Avete utilizzato materiale di riciclo ma ciò non significa necessariamente un aspetto “usato” o povero dell’opera, anzi i cd hanno qualità visive ed estetiche notevoli: la forma perfetta e la capacità di riflettere la luce in tutti i colori dell’iride….sembra quasi abbiate voluto mettere in evidenza una sorta di bellezza estetica e morale dell’atto di riciclare. E’ così?
«Nonostante la resa formale fosse per noi cosa importantissima non possiamo dire che l’estetica del riuso fosse per noi un obiettivo di concetto. Nonostante il riciclo creativo sia cosa auspicabile ancora meglio sarebbe ridurre al minimo il consumo di materiali inquinanti.
Nonostante sia chiara la gravità della situazione ambientale a livello globale, molti se ne fregano totalmente: niente riciclo, niente attenzione all’ambiente, e come tutte le estati le spiagge si popolano di rifiuti di ogni genere. Secondo voi perché è un atteggiamento così diffuso, nonostante le accortezze per fare la propria parte siano alla portata di tutti? Se non bastano le campagne di sensibilizzazione, pensate che un’opera come la vostra possa realmente stimolare l’attenzione verso questi temi?
«Non pensiamo ma forse un po’ ci speriamo nella misura in cui se “l’etica libera la bellezza” la bellezza libera l’etica».
Liberato: hai lavorato all’estero, hai trovato più rispetto per la terra che qui da noi?
«In generale direi di no; ovunque le persone sembrano affannarsi per rincorrere altri valori dimostrando una forte miopia su questo tema. Sono purtroppo pochi i casi,che io conosco, di singole persone, gruppi associati o comunità che lottano per difendere l’ecologia del proprio territorio o esplorano modi alternativi ed equilibrati di “abitare la Terra”. Ho cercato di imparare molto da queste realtà minori: recentemente infatti, grazie ad una borsa di studio ho trascorso sei mesi ad Auroville in India, un ecovillaggio dove da decenni vengono sperimentate pratiche sostenibili ed ecologiche, in maniera olistica abbracciando tutta la sfera delle attività umane, dall’agricoltura alle costruzioni; credo che da questi pionieri si debba imparare».
Il riciclo fa venire subito in mente anche le ecomafie e le gravi negligenze da parte delle autorità sui temi legati all’ambiente: avete pensato anche a questo nella realizzazione del lavoro?

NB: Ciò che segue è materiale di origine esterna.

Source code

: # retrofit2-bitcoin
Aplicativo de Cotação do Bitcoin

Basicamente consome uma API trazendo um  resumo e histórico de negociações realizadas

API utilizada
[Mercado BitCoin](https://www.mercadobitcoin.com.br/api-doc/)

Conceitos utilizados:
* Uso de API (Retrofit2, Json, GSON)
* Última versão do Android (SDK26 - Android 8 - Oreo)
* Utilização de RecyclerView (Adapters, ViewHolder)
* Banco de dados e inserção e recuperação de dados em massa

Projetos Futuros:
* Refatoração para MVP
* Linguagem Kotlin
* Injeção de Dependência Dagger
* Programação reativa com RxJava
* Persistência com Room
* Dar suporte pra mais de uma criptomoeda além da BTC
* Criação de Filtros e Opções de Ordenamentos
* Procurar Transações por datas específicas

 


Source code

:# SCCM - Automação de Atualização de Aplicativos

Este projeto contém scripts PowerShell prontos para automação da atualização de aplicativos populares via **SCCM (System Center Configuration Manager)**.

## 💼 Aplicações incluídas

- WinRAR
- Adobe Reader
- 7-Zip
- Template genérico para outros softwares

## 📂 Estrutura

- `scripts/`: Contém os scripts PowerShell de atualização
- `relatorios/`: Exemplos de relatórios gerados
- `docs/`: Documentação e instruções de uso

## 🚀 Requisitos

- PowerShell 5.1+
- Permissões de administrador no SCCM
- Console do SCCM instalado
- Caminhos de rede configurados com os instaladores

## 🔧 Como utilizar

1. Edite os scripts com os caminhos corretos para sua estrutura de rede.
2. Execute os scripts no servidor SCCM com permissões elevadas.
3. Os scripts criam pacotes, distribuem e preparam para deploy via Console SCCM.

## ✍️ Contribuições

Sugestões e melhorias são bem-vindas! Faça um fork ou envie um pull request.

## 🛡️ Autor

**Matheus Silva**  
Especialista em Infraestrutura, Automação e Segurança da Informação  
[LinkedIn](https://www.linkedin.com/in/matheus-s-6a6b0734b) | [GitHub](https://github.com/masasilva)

«Non ci aspettiamo alcun cambiamento da parte delle autorità sui temi ambientali. Spesso tali autorità non sono altro che un ostacolo ad un’evoluzione sostenibile e libertaria della società, un esempio lampante è l’impedimento dell’autogestione dell’energia e dei rifiuti. Nella nostra opera abbiamo utilizzato CD di un polimero potenzialmente riciclabile; purtroppo il nostro Paese nel recepire la direttiva europea in materia di raccolta differenziata e riciclaggio non menziona tali supporti come riciclabili. Purtroppo la nostra fiducia nei governi – vari ed eventuali, locali e nazionali – è ai minimi storici e le città che ci hanno dato i natali non aiutano in questo. Le nostre posizioni politiche sono abbastanza dissimili e motivo di discussioni piuttosto avvampate. Il riferimento al marciume che sta soffocando Napoli non c’è; questa è cosa altra».
Una volta smessa l’installazione, la riposizionerete altrove o sarà smantellata?
«L’installazione è site-specific, cioè appartiene ai Basamenti di Palazzo Ducale; nonostante questo non escludiamo un reimpiego dei pezzi. Nei tre mesi che passeranno i CD saranno inutilizzabili per lo stesso fine perché il sole ne degraderà l’effetto iridescenza, pertanto stiamo pensando di impiegarli per creare degli oggetti di design sperimentando così una formula di “super-super-uso”».